What you will do ->
Lines from the top of the entries down to the line with "- [Learning Machine" must be set down exactly as they stand, with both ends retained.

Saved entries
- - - -

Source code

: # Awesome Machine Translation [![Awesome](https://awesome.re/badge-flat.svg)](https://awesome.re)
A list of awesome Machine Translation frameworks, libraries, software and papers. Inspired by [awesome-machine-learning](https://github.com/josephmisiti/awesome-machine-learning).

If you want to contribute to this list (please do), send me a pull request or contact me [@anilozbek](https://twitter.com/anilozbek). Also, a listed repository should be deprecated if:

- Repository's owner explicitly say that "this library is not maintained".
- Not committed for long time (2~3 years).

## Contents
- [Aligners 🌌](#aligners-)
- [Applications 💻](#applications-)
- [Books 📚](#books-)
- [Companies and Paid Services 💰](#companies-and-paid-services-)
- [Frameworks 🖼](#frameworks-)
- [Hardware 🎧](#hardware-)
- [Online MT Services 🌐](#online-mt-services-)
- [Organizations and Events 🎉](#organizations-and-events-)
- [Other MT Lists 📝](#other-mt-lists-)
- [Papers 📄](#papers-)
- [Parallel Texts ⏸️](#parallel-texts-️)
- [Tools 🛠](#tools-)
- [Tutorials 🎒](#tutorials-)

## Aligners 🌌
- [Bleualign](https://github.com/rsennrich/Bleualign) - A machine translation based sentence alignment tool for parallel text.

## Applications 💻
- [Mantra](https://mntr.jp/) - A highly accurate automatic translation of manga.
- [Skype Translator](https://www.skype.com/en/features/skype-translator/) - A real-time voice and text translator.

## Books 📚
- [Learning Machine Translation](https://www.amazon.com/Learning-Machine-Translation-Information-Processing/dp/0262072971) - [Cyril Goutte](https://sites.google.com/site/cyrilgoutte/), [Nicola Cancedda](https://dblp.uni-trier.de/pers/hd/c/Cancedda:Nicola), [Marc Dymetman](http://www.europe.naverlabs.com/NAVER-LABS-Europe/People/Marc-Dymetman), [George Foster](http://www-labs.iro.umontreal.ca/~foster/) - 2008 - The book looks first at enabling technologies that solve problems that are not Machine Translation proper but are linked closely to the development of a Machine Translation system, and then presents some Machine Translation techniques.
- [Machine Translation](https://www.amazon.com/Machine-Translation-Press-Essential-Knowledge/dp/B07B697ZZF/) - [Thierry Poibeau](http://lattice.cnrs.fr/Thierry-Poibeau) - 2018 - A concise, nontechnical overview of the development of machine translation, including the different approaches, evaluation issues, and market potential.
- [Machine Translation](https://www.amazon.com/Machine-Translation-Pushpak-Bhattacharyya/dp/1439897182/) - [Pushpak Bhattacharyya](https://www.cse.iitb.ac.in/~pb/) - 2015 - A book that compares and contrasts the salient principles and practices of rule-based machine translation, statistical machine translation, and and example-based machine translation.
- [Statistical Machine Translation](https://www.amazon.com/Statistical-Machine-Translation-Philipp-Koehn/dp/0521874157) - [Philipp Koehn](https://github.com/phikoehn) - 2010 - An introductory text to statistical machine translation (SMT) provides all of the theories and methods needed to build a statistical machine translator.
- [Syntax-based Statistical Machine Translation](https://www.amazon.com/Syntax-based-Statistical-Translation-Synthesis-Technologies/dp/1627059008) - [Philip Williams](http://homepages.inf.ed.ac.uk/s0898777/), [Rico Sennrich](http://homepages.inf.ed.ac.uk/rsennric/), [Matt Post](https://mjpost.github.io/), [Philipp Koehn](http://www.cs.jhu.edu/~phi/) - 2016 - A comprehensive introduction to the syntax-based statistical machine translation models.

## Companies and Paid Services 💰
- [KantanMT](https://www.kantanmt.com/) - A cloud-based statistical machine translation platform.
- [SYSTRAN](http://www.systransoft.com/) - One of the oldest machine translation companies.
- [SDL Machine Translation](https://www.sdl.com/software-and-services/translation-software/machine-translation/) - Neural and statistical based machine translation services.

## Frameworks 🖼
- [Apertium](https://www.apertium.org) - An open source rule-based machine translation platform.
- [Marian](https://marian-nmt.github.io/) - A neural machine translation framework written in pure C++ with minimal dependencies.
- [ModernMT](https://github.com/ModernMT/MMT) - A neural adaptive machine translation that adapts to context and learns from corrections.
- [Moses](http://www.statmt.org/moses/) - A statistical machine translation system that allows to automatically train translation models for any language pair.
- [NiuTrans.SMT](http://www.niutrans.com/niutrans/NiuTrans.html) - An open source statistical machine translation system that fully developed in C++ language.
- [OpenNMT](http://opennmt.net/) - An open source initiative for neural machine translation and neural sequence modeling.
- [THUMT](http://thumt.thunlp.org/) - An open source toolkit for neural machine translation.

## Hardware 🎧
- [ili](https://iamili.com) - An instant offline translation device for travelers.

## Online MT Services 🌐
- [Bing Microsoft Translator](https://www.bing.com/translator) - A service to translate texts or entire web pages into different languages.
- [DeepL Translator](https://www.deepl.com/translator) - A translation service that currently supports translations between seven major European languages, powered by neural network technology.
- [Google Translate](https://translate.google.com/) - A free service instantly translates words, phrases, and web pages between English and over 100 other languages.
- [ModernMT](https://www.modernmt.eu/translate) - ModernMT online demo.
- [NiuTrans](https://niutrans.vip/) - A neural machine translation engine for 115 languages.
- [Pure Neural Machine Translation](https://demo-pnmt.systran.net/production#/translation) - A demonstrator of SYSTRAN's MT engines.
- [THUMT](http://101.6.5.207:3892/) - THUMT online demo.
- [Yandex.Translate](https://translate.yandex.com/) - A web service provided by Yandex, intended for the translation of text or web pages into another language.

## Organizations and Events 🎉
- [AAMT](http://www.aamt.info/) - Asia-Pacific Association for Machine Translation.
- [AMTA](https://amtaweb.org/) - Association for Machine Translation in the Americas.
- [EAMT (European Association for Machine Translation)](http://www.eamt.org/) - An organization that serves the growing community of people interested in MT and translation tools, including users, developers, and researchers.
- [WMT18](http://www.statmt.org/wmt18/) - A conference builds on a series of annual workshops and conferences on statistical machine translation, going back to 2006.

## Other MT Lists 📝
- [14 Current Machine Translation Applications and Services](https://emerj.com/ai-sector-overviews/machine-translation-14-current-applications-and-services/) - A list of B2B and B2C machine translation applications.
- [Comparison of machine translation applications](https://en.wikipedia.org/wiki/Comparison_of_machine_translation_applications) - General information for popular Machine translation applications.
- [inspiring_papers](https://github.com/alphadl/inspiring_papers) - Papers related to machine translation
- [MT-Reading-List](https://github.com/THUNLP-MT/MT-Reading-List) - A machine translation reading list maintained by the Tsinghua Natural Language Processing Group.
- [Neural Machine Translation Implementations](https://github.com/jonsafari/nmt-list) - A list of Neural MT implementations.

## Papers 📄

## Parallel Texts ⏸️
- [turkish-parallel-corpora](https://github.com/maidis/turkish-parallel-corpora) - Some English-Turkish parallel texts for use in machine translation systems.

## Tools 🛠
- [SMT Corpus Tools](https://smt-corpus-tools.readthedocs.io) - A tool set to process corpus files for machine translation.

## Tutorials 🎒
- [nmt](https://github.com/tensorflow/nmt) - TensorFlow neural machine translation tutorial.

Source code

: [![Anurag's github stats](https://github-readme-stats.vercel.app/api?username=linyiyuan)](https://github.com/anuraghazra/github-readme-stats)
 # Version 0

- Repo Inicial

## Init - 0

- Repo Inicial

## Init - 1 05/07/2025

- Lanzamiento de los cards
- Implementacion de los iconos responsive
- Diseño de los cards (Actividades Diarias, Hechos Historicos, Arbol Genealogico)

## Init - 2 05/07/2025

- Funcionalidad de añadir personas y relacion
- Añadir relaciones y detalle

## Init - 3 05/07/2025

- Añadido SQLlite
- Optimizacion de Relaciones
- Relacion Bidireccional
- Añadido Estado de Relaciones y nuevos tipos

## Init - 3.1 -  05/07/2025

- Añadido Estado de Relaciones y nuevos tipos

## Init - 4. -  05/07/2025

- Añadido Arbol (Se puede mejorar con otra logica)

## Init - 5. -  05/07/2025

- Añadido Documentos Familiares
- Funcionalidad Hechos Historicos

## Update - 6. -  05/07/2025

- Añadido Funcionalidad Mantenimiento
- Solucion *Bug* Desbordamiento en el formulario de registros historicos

- - - -

Your solution ->
Source code

: # Awesome Machine Translation [![Awesome](https://awesome.re/badge-flat.svg)](https://awesome.re)
A list of awesome Machine Translation frameworks, libraries, software and papers. Inspired by [awesome-machine-learning](https://github.com/josephmisiti/awesome-machine-learning).

If you want to contribute to this list (please do), send me a pull request or contact me [@anilozbek](https://twitter.com/anilozbek). Also, a listed repository should be deprecated if:

- Repository's owner explicitly say that "this library is not maintained".
- Not committed for long time (2~3 years).

## Contents
- [Aligners 🌌](#aligners-)
- [Applications 💻](#applications-)
- [Books 📚](#books-)
- [Companies and Paid Services 💰](#companies-and-paid-services-)
- [Frameworks 🖼](#frameworks-)
- [Hardware 🎧](#hardware-)
- [Online MT Services 🌐](#online-mt-services-)
- [Organizations and Events 🎉](#organizations-and-events-)
- [Other MT Lists 📝](#other-mt-lists-)
- [Papers 📄](#papers-)
- [Parallel Texts ⏸️](#parallel-texts-️)
- [Tools 🛠](#tools-)
- [Tutorials 🎒](#tutorials-)

## Aligners 🌌
- [Bleualign](https://github.com/rsennrich/Bleualign) - A machine translation based sentence alignment tool for parallel text.

## Applications 💻
- [Mantra](https://mntr.jp/) - A highly accurate automatic translation of manga.
- [Skype Translator](https://www.skype.com/en/features/skype-translator/) - A real-time voice and text translator.

## Books 📚
- [Learning Machine Translation](https://www.amazon.com/Learning-Machine-Translation-Information-Processing/dp/0262072971) - [Cyril Goutte](https://sites.google.com/site/cyrilgoutte/), [Nicola Cancedda](https://dblp.uni-trier.de/pers/hd/c/Cancedda:Nicola), [Marc Dymetman](http://www.europe.naverlabs.com/NAVER-LABS-Europe/People/Marc-Dymetman), [George Foster](http://www-labs.iro.umontreal.ca/~foster/) - 2008 - The book looks first at enabling technologies that solve problems that are not Machine Translation proper but are linked closely to the development of a Machine Translation system, and then presents some Machine Translation techniques.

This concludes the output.